Financial access hampers renewable energy supply plan

Solar energy is not only meant for lighting homes, instead, it can improve other economic activities, especially agriculture. PHOTO |COURTESY


According to them, renewable energy is not only meant for lighting homes, instead, it serve in businesses and other economic activities. 

Dar es Salaam. Renewable energy stakeholders have said the challenge of access to the finance is hampering the supply of renewable energy technologies to off-grid communities for developmental activities, especially in agriculture.

According to them, solar energy is not only meant for lighting homes, instead, it serves in businesses and help improve agricultural activities. 

They said there is a need for financial institutions  to come up with plans that will help  uplift the fast-growing industry.
“In this sub-sector of renewable energy there are many challenges, but the main one is public awareness, which makes it difficult for financial institutions to lend, due to perceived risks ,” said Fraxen Consult Ltd chief executive officer Francis Rwebogora.

He was speaking during the “Unlocking renewable energy Financing for productive use of renewable energy for off-grid Communities meeting”, which was organized by his company and the Tanzania Renewable Energy Association (TAREA).

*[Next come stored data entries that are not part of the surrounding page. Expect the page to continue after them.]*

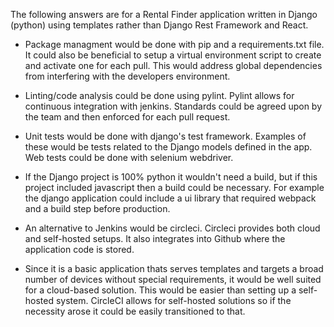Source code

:The following answers are for a Rental Finder application written in Django (python) using templates rather than Django Rest Framework and React.

- Package managment would be done with pip and a requirements.txt file. It could also be beneficial to setup a virtual environment script to create and activate one for each pull. This would address global dependencies from interfering with the developers environment.
- Linting/code analysis could be done using pylint. Pylint allows for continuous integration with jenkins. Standards could be agreed upon by the team and then enforced for each pull request.
- Unit tests would be done with django's test framework. Examples of these would be tests related to the Django models defined in the app. Web tests could be done with selenium webdriver.
- If the Django project is 100% python it wouldn't need a build, but if this project included javascript then a build could be necessary. For example the django application could include a ui library that required webpack and a build step before production.

- An alternative to Jenkins would be circleci. Circleci provides both cloud and self-hosted setups. It also integrates into Github where the application code is stored.

- Since it is a basic application thats serves templates and targets a broad number of devices without special requirements, it would be well suited for a cloud-based solution. This would be easier than setting up a self-hosted system. CircleCI allows for self-hosted solutions so if the necessity arose it could be easily transitioned to that.
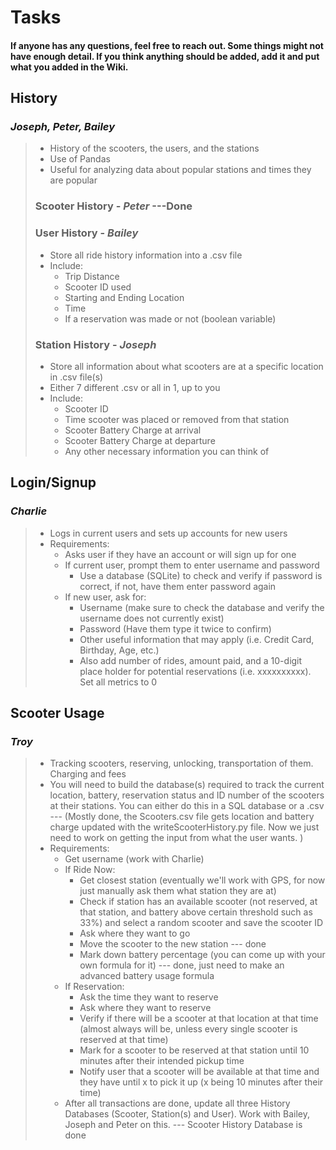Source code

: # Tasks

#### If anyone has any questions, feel free to reach out. Some things might not have enough detail. If you think anything should be added, add it and put what you added in the Wiki.

## History
### _Joseph, Peter, Bailey_
>* History of the scooters, the users, and the stations
>* Use of Pandas
>* Useful for analyzing data about popular stations and times they are popular
>
> ### Scooter History - _Peter_ ---Done
>
> ### User History - _Bailey_
>* Store all ride history information into a .csv file
>* Include:
>   * Trip Distance
>   * Scooter ID used
>   * Starting and Ending Location
>   * Time
>   * If a reservation was made or not (boolean variable)
>
> ### Station History - _Joseph_
>* Store all information about what scooters are at a specific location in .csv file(s)
>* Either 7 different .csv or all in 1, up to you
>* Include: 
>   * Scooter ID
>   * Time scooter was placed or removed from that station
>   * Scooter Battery Charge at arrival
>   * Scooter Battery Charge at departure
>   * Any other necessary information you can think of
## Login/Signup
### _Charlie_
>* Logs in current users and sets up accounts for new users
>* Requirements:
>   * Asks user if they have an account or will sign up for one
>   * If current user, prompt them to enter username and password
>       * Use a database (SQLite) to check and verify if password is correct, if not, have them enter password again
>   * If new user, ask for:
>       * Username (make sure to check the database and verify the username does not currently exist)
>       * Password (Have them type it twice to confirm)
>       * Other useful information that may apply (i.e. Credit Card, Birthday, 
Age, etc.)
>       * Also add number of rides, amount paid, and a 10-digit place holder for potential reservations (i.e. xxxxxxxxxx). Set all metrics to 0


## Scooter Usage
### _Troy_
>* Tracking scooters, reserving, unlocking, transportation of them. Charging and fees
>* You will need to build the database(s) required to track the current location, battery, reservation status and ID number of the scooters at their stations. You can either do this in a SQL database or a .csv --- (Mostly done, the Scooters.csv file gets location and battery charge updated with the writeScooterHistory.py file. Now we just need to work on getting the input from what the user wants. )
>* Requirements:
>   * Get username (work with Charlie)
>   * If Ride Now:
>       * Get closest station (eventually we'll work with GPS, for now just manually ask them what station they are at)
>       * Check if station has an available scooter (not reserved, at that station, and battery above certain threshold such as 33%) and select a random scooter and save the scooter ID
>       * Ask where they want to go 
>       * Move the scooter to the new station --- done
>       * Mark down battery percentage (you can come up with your own formula for it) --- done, just need to make an advanced battery usage formula
>   * If Reservation:
>       * Ask the time they want to reserve
>       * Ask where they want to reserve
>       * Verify if there will be a scooter at that location at that time (almost always will be, unless every single scooter is reserved at that time)
>       * Mark for a scooter to be reserved at that station until 10 minutes after their intended pickup time
>       * Notify user that a scooter will be available at that time and they have until x to pick it up (x being 10 minutes after their time)
>   * After all transactions are done, update all three History Databases (Scooter, Station(s) and User). Work with Bailey, Joseph and Peter on this. --- Scooter History Database is done



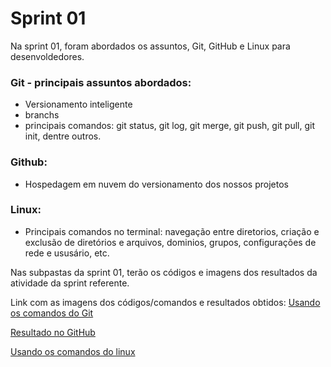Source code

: # Sprint 01

Na sprint 01, foram abordados os assuntos, Git, GitHub e Linux para desenvoldedores.

### Git - principais assuntos abordados:
* Versionamento inteligente
* branchs
* principais comandos: git status, git log, git merge, git push, git pull, git init, dentre outros.

### Github:
* Hospedagem em nuvem do versionamento dos nossos projetos

### Linux:
* Principais comandos no terminal: navegação entre diretorios, criação e exclusão de diretórios e arquivos, dominios, grupos, configurações de rede e ususário, etc.

Nas subpastas da sprint 01, terão os códigos e imagens dos resultados da atividade da sprint referente.

Link com as imagens dos códigos/comandos e resultados obtidos:
[Usando os comandos do Git](https://github.com/ffelixl/FelixCompassUol/blob/main/Sprint%2001/evidencias/UsandoComandosGit.JPG)

[Resultado no GitHub](https://github.com/ffelixl/FelixCompassUol/blob/main/Sprint%2001/evidencias/ResultadonoGithub.JPG)

[Usando os comandos do linux](https://github.com/ffelixl/FelixCompassUol/blob/main/Sprint%2001/evidencias/Curso%20linux.JPG)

According to him, there is a huge demand for solar power for off-grid communities, but it is not accessible due to distance and cost. “If the financial institutions allow more cash-flow to solar power enterprises, then access to electricity to such communities will go up,” he said.
 Speaking at the meeting, the CRDB specialist on Green Finance, Mr Hailo Kibiki admitted that presently they do not have specific products for renewable energy. Although the bank lends to large and medium businesses.

He said they still see it as a risky area, but will try to explore possibilities.
“We are ready to lend, but we need more dialogue with renewable energy stakeholders to see the best way, as this industry is growing fast and is promising, we also see the positive impact especially for the off-grid communities the way they run their activities by using solar energy,” he said.

On the other hand, TAREA Deputy Executive Secretary, Ms. Emma Laswai said the world is currently promoting the use of renewable energy to help reduce the impacts to climate change. “Indeed, there is a need for financial empowerment so that services can reach many people, especially in the rural areas,” she said.

She added: “The meeting was a long-standing wish for our stakeholders to bring them together with financial institutions especially banks so that they can collectively negotiate and today we have received a word of comfort as banks have said they can lend to us but more talks are needed.” 

Ms. Laswai said there was a huge gap between stakeholders and banks.

“We could not meet and mention the challenges and opportunities that exist in the sector and drop the notion that solar power is for light only.”

Other partners on this project, include Don Bosco TVET, IMED Foundation, TAMFI, Elico Foundation, KAKUTE Projects, TAREA and the project is funded by the C.S. Mott Foundation from Flint Michigan. The objective of this project is to develop the renewable energy ecosystem in Tanzania.
With 65.3 percent of rural households having access to electricity (Energypedia, 2020) there seems to be a huge potential for solar solutions in these areas.

Past awareness-raising campaigns by government and NGOs has helped raise knowledge and understanding of solar products among consumers.

The decision by the Government of Tanzania to drop VAT and East Africa Community to drop duties on principle solar products has made the solar market very interesting to entrepreneurs and many organizations and commercial institutions.